== DESCRIPTION OF THE TASK ==
Everything from the line that contains "- Download all packages mentioned." to the end of the data below is to be reproduced verbatim; leave all else out.

== AVAILABLE DATA ==

-=-=-=-=-

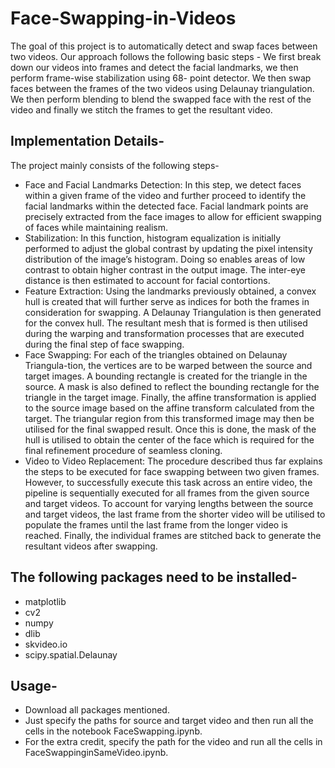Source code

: # Face-Swapping-in-Videos

The goal of this project is to automatically detect and swap faces between two videos. Our approach follows the following basic steps - We first break down our videos into frames and detect the facial landmarks, we then perform frame-wise stabilization using 68- point detector. We then swap faces between the frames of the two videos using Delaunay triangulation. We then perform blending to blend the swapped face with the rest of the video and finally we stitch the frames to get the resultant video.

## Implementation Details- 
The project mainly consists of the following steps-

- Face and Facial Landmarks Detection: In this step, we detect faces within a given frame of the video and further proceed to identify the facial landmarks within the detected face. Facial landmark points are precisely extracted from the face images to allow for efficient swapping of faces while maintaining realism. 
- Stabilization: In this function, histogram equalization is initially performed to adjust the global contrast by updating the pixel intensity distribution of the image’s histogram. Doing so enables areas of low contrast to obtain higher contrast in the output image. The inter-eye distance is then estimated to account for facial contortions. 
- Feature Extraction: Using the landmarks previously obtained, a convex hull is created that will further serve as indices for both the frames in consideration for swapping. A Delaunay Triangulation is then generated for the convex hull. The resultant mesh that is formed is then utilised during the warping and transformation processes that are executed during the final step of face swapping. 
- Face Swapping: For each of the triangles obtained on Delaunay Triangula-tion, the vertices are to be warped between the source and target images. A bounding rectangle is created for the triangle in the source. A mask is also defined to reflect the bounding rectangle for the triangle in the target image. Finally, the affine transformation is applied to the source image based on the affine transform calculated from the target. The triangular region from this transformed image may then be utilised for the final swapped result. Once this is done, the mask of the hull is utilised to obtain the center of the face which is required for the final refinement procedure of seamless cloning. 
- Video to Video Replacement: The procedure described thus far explains the steps to be executed for face swapping between two given frames. However, to successfully execute this task across an entire video, the pipeline is sequentially executed for all frames from the given source and target videos. To account for varying lengths between the source and target videos, the last frame from the shorter video will be utilised to populate the frames until the last frame from the longer video is reached. Finally, the individual frames are stitched back to generate the resultant videos after swapping.

## The following packages need to be installed-

- matplotlib
- cv2
- numpy
- dlib
- skvideo.io
- scipy.spatial.Delaunay

## Usage-

- Download all packages mentioned.
- Just specify the paths for source and target video and then run all the cells in the notebook FaceSwapping.ipynb. 
- For the extra credit, specify the path for the video and run all the cells in FaceSwappinginSameVideo.ipynb.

-=-=-=-=-

== REPLY TO THE TASK ==
- Download all packages mentioned.
- Just specify the paths for source and target video and then run all the cells in the notebook FaceSwapping.ipynb. 
- For the extra credit, specify the path for the video and run all the cells in FaceSwappinginSameVideo.ipynb.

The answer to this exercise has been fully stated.